I think it a little unfair simply to state "our schools are spavined" as a general criticism, when this is clearly not true for all or even a majority. And the word denotes primarily the physical condition of the object to which it refers, which could lead you in to the Labour trap of concentrating more on the infrastructure than what goes on inside the school buildings. But as a one word summary of most of our governing Party's philosophy and policy actions, you can see how my interpretation is at least as good in capturing the essence of new Labour, body, mind and spirit...

(with apologies to all people with cerebral palsy, etc., who don't deserve to be compared to a new (or old) Labour minister or policy initiative)

(p.s. the citing of the picture of The Hoff in this article is in no way intended to impute on his good character any of the descriptions utilised in this article for people whose contribution to the common weal has been far less substantial)

Friday, 23 February 2007

Bleary-eyed, he stumbles for the keyboard...

...for last night Bacchus descended to the humble quarters of Islington Conservatives HQ.

Those who paid obeissance to the deity were graced with fine vintages of sparkling white wines from Spain and Champagne, and were led in revelries by the esteemed Jacob Gaffney of the Wine Spectator and author of the Interwined blog.

Fortune was also smiling on Arthurian Legend as he succeeded where so oft his hopes have been dashed against the cruel rocks in that ancient rite of the Conservative raffle...The Hand of Fate drew his number and a 2004 Kirchspiel Riesling that the night before had graced the German ambassador's table was in a flash transported to a new and better home.

And to crown the evening with the happiest of garlands, he received a call from his sister to inform him that last week in New York her boyfriend had asked for her hand in marriage and she had accepted..! Hurrah!

Wednesday, 21 February 2007

Steve Norris - Legend!

I've never really heard Steve Norris speak before, and my views on him had been coloured (regrettably) by reports of serial womanising and the supposed negative implications of his job with Jarvis that was spun like crazy by Red Ken's team (which, sadly, I accepted a little too uncritically).

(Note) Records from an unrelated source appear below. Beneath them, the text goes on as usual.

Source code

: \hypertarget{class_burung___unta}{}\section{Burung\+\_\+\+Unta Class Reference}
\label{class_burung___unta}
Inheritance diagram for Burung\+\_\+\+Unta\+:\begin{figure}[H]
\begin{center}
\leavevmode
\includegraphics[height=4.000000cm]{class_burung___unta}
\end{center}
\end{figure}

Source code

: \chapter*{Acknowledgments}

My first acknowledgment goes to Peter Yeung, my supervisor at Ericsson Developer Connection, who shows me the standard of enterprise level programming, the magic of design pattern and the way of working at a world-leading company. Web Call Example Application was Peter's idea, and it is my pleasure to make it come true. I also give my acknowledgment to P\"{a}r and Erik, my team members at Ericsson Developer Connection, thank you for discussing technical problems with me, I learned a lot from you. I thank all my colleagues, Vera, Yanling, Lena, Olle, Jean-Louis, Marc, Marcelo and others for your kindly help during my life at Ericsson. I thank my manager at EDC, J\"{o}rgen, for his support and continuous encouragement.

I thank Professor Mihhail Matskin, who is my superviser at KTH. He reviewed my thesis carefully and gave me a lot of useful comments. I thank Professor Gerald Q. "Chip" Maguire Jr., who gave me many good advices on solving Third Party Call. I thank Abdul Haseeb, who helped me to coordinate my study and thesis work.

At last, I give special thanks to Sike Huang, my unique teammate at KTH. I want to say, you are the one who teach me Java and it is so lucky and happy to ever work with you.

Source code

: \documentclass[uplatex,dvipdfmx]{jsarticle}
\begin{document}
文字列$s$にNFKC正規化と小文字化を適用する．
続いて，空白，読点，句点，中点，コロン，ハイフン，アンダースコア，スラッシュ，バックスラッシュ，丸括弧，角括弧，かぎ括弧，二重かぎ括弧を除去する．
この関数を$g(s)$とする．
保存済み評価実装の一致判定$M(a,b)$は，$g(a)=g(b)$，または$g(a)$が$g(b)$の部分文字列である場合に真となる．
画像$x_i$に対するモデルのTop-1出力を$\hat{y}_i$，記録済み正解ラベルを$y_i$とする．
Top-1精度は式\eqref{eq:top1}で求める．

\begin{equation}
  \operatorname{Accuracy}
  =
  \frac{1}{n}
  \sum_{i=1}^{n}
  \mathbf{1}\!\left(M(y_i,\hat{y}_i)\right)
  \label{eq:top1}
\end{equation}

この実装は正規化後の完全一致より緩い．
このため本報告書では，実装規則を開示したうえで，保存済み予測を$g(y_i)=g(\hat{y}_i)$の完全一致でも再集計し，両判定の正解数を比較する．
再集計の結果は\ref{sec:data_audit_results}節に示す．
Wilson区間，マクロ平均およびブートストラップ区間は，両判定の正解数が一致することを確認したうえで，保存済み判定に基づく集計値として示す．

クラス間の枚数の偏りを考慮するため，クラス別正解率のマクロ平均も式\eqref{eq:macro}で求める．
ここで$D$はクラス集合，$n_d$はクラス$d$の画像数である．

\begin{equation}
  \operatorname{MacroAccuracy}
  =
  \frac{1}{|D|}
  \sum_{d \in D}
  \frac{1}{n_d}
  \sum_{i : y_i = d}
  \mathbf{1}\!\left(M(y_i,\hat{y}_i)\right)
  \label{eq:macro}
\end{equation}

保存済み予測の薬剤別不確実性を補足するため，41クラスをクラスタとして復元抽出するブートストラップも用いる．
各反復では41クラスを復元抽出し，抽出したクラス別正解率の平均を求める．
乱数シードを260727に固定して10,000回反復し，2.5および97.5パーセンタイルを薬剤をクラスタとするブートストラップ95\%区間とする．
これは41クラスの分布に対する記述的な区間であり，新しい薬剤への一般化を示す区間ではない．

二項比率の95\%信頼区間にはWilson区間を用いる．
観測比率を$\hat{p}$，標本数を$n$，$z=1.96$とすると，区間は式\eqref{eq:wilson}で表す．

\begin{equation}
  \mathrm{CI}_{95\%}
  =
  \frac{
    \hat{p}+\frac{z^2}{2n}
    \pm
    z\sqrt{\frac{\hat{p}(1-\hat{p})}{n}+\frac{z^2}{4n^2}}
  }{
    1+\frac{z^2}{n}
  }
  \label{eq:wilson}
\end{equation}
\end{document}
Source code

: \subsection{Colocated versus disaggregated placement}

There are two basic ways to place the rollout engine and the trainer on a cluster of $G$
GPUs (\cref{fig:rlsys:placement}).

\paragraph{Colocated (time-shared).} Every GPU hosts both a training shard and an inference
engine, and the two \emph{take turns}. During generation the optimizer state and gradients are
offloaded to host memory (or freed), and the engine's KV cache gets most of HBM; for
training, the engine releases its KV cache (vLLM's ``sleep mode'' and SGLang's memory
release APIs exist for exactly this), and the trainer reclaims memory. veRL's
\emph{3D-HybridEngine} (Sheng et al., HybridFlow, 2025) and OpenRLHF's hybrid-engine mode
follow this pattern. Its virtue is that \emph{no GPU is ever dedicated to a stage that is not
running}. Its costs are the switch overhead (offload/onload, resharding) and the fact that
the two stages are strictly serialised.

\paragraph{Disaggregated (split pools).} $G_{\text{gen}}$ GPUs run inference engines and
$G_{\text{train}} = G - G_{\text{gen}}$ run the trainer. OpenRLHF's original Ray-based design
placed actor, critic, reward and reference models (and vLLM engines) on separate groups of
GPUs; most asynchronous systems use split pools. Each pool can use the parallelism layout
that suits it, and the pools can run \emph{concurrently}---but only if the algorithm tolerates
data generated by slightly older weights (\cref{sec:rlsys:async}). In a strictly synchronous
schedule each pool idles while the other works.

However, on his inaugural appearance on 18 Doughty Street last night I loved him from the off... He said, quite openly, that frankly a £100,000 salary was going to leave him quite a bit short if he stood again for Mayor. You really wouldn't get that frank honesty from many Labour politicos, would you?

And on substantive issues that I care about, Norris said:-

1) He'd try to get the Routemasters back, or design new ones. I love these buses: the iconic design, the hop-on, hop-off open platform, the natural air conditioning winter and summer, the fact that they had ticket inspectors to verify and collect fares, and provide information and assistance. Truly Ken was a complete **** when he got rid of them.

2) He'd scrap the bendy buses. Hurrah! They're worse than the conditions in which cattle are transported, and they make me sick when travelling facing backwards.


3) He'd be quite happy for Britain to have an amicable split with the EU and leave on good terms...(OK, so he's not the foreign secretary, but anyone who's open about that gets a cheer from this quarter).

What a legend.

Sorry Newmania: I'll leaflet for you for the council, but this guy seems seriously good news as a prospective London Mayor...

Fisking Wicks

The learned and worldy-wise readership of this blog (that’s both of you) will of course need no reminding of the old saw that some politicians make an awful lot of speeches, and others make a lot of awful speeches…

One such sorry specimen crossed my desk yesterday; not the worst offender, I’m sure (that competition is eagerly fought for amongst the caucus of Scottish cabinet ministers), but nevertheless one that concerns an area about which I have some vague knowledge and interest.

Without wishing to infringe too much the territory of the esteemed Croydonian, I do wish to pick over the some parts of the rotting carcass left by the Member for Croydon North, Malcolm Wicks.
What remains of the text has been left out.